What was it like working with Gregg Araki? He directed all 10 episodes.
That was interesting, block shooting the whole season: So day one you’re shooting episodes 10 and 2. I enjoyed it because you get to do all the work beforehand and know exactly what’s happening. I was intimidated to work with Gregg because of his previous work, and he’s an auteur and there’s this aura about him and reputation, if you will. I’ve auditioned for him in the past, and he didn’t seem too keen on me. [Laughs] Even for this, after I auditioned he just stared at me. I don’t think I was what he envisioned, but once he saw my take on the character, he saw that it could work. But, yeah, he’s amazing and the ease with which he works is incredible. He’s laughing all the time, and he’s not serious. He has the edit in his head already, too, so you don’t overshoot anything. Most scenes are two-person scenes, so we would shoot it really quickly.
Who is this show for? Who is the ideal audience?
My mother. She’s going to love it! [Laughs]
Has your mom seen it?
No, but I think she will. It’s not too… I don’t know. I told her to beware. But, I think it’s for millennials. It will strike a chord with them, and I’m not sure an older audience will get it. That’s what is so refreshing about it: It’s surreal, tongue-in-cheek and funny. Stoners will also love it.
You've cultivated a huge fanbase throughout your career, primarily from your five years on MTV's "Awkward." Have those fans been following you to other projects?
I think so, yeah. I actually just posted something on Instagram and 98 percent of [the response] is really awesome. I’ve never really gotten any hate messages. But it’s so funny because of my beard people are telling me I’m aging. They’re overwhelmingly positive and fervent fans. It’s really great.
At its core, "Now Apocalypse" is a story about struggling actors and writers in L.A. In what ways do you relate to that theme?
Zero, because I’m at Sundance! [Laughs] No, but you’re constantly searching for a job and getting rejected. I’m an aspiring writer, so I know what that’s like and wanting people to read your stuff and like it and being precious about your work. Anyone trying to climb any sort of ladder can relate to that. You have to be vulnerable.
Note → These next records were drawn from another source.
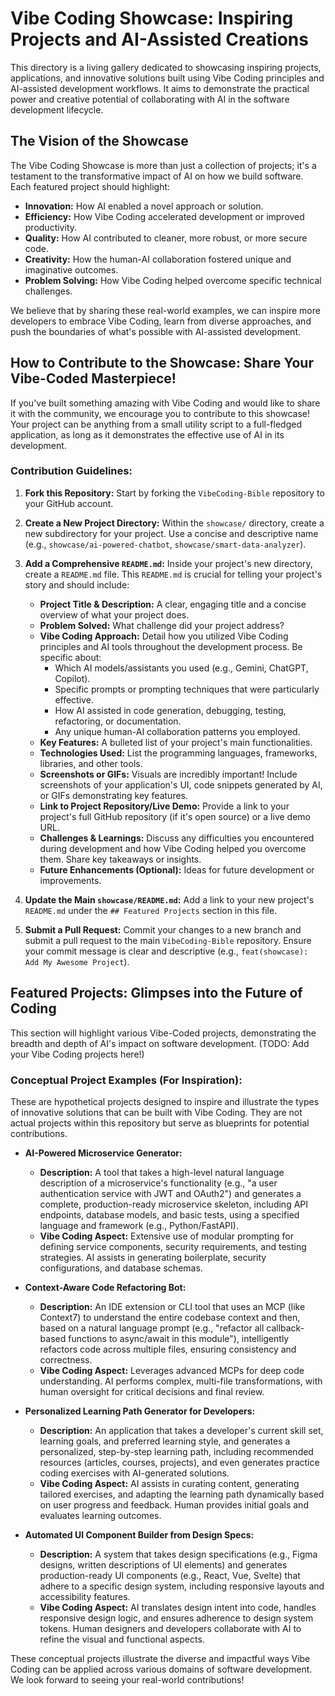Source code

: # Vibe Coding Showcase: Inspiring Projects and AI-Assisted Creations

This directory is a living gallery dedicated to showcasing inspiring projects, applications, and innovative solutions built using Vibe Coding principles and AI-assisted development workflows. It aims to demonstrate the practical power and creative potential of collaborating with AI in the software development lifecycle.

## The Vision of the Showcase

The Vibe Coding Showcase is more than just a collection of projects; it's a testament to the transformative impact of AI on how we build software. Each featured project should highlight:

*   **Innovation:** How AI enabled a novel approach or solution.
*   **Efficiency:** How Vibe Coding accelerated development or improved productivity.
*   **Quality:** How AI contributed to cleaner, more robust, or more secure code.
*   **Creativity:** How the human-AI collaboration fostered unique and imaginative outcomes.
*   **Problem Solving:** How Vibe Coding helped overcome specific technical challenges.

We believe that by sharing these real-world examples, we can inspire more developers to embrace Vibe Coding, learn from diverse approaches, and push the boundaries of what's possible with AI-assisted development.

## How to Contribute to the Showcase: Share Your Vibe-Coded Masterpiece!

If you've built something amazing with Vibe Coding and would like to share it with the community, we encourage you to contribute to this showcase! Your project can be anything from a small utility script to a full-fledged application, as long as it demonstrates the effective use of AI in its development.

### Contribution Guidelines:

1.  **Fork this Repository:** Start by forking the `VibeCoding-Bible` repository to your GitHub account.

2.  **Create a New Project Directory:** Within the `showcase/` directory, create a new subdirectory for your project. Use a concise and descriptive name (e.g., `showcase/ai-powered-chatbot`, `showcase/smart-data-analyzer`).

3.  **Add a Comprehensive `README.md`:** Inside your project's new directory, create a `README.md` file. This `README.md` is crucial for telling your project's story and should include:
    *   **Project Title & Description:** A clear, engaging title and a concise overview of what your project does.
    *   **Problem Solved:** What challenge did your project address?
    *   **Vibe Coding Approach:** Detail how you utilized Vibe Coding principles and AI tools throughout the development process. Be specific about:
        *   Which AI models/assistants you used (e.g., Gemini, ChatGPT, Copilot).
        *   Specific prompts or prompting techniques that were particularly effective.
        *   How AI assisted in code generation, debugging, testing, refactoring, or documentation.
        *   Any unique human-AI collaboration patterns you employed.
    *   **Key Features:** A bulleted list of your project's main functionalities.
    *   **Technologies Used:** List the programming languages, frameworks, libraries, and other tools.
    *   **Screenshots or GIFs:** Visuals are incredibly important! Include screenshots of your application's UI, code snippets generated by AI, or GIFs demonstrating key features.
    *   **Link to Project Repository/Live Demo:** Provide a link to your project's full GitHub repository (if it's open source) or a live demo URL.
    *   **Challenges & Learnings:** Discuss any difficulties you encountered during development and how Vibe Coding helped you overcome them. Share key takeaways or insights.
    *   **Future Enhancements (Optional):** Ideas for future development or improvements.

4.  **Update the Main `showcase/README.md`:** Add a link to your new project's `README.md` under the `## Featured Projects` section in this file.

5.  **Submit a Pull Request:** Commit your changes to a new branch and submit a pull request to the main `VibeCoding-Bible` repository. Ensure your commit message is clear and descriptive (e.g., `feat(showcase): Add My Awesome Project`).

## Featured Projects: Glimpses into the Future of Coding

This section will highlight various Vibe-Coded projects, demonstrating the breadth and depth of AI's impact on software development. (TODO: Add your Vibe Coding projects here!)

### Conceptual Project Examples (For Inspiration):

These are hypothetical projects designed to inspire and illustrate the types of innovative solutions that can be built with Vibe Coding. They are not actual projects within this repository but serve as blueprints for potential contributions.

*   **AI-Powered Microservice Generator:**
    *   **Description:** A tool that takes a high-level natural language description of a microservice's functionality (e.g., "a user authentication service with JWT and OAuth2") and generates a complete, production-ready microservice skeleton, including API endpoints, database models, and basic tests, using a specified language and framework (e.g., Python/FastAPI).
    *   **Vibe Coding Aspect:** Extensive use of modular prompting for defining service components, security requirements, and testing strategies. AI assists in generating boilerplate, security configurations, and database schemas.

*   **Context-Aware Code Refactoring Bot:**
    *   **Description:** An IDE extension or CLI tool that uses an MCP (like Context7) to understand the entire codebase context and then, based on a natural language prompt (e.g., "refactor all callback-based functions to async/await in this module"), intelligently refactors code across multiple files, ensuring consistency and correctness.
    *   **Vibe Coding Aspect:** Leverages advanced MCPs for deep code understanding. AI performs complex, multi-file transformations, with human oversight for critical decisions and final review.

*   **Personalized Learning Path Generator for Developers:**
    *   **Description:** An application that takes a developer's current skill set, learning goals, and preferred learning style, and generates a personalized, step-by-step learning path, including recommended resources (articles, courses, projects), and even generates practice coding exercises with AI-generated solutions.
    *   **Vibe Coding Aspect:** AI assists in curating content, generating tailored exercises, and adapting the learning path dynamically based on user progress and feedback. Human provides initial goals and evaluates learning outcomes.

*   **Automated UI Component Builder from Design Specs:**
    *   **Description:** A system that takes design specifications (e.g., Figma designs, written descriptions of UI elements) and generates production-ready UI components (e.g., React, Vue, Svelte) that adhere to a specific design system, including responsive layouts and accessibility features.
    *   **Vibe Coding Aspect:** AI translates design intent into code, handles responsive design logic, and ensures adherence to design system tokens. Human designers and developers collaborate with AI to refine the visual and functional aspects.

These conceptual projects illustrate the diverse and impactful ways Vibe Coding can be applied across various domains of software development. We look forward to seeing your real-world contributions!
Where did you draw from for your character on "Now Apocalypse," Ford?
I played a similar character in a pilot called “Good Fortunes.” I played an idiot. I'm always playing the dumb character, and I love the dumb character. It’s so fun to play. I’m pretty genuine just in life, and that’s the core value of the dumb character. He’s like a puppy.
What attracts you to comedy? You seem to have a lot of fun with it and really throw yourself into comedic projects.
It’s fun, most superficially. It’s a challenge, and I like making people laugh. I also think that it gets really dark in the later episodes for Ford, and it’s not funny. In comedy, you just heighten the reality and play it serious.
This interview has been edited and condensed.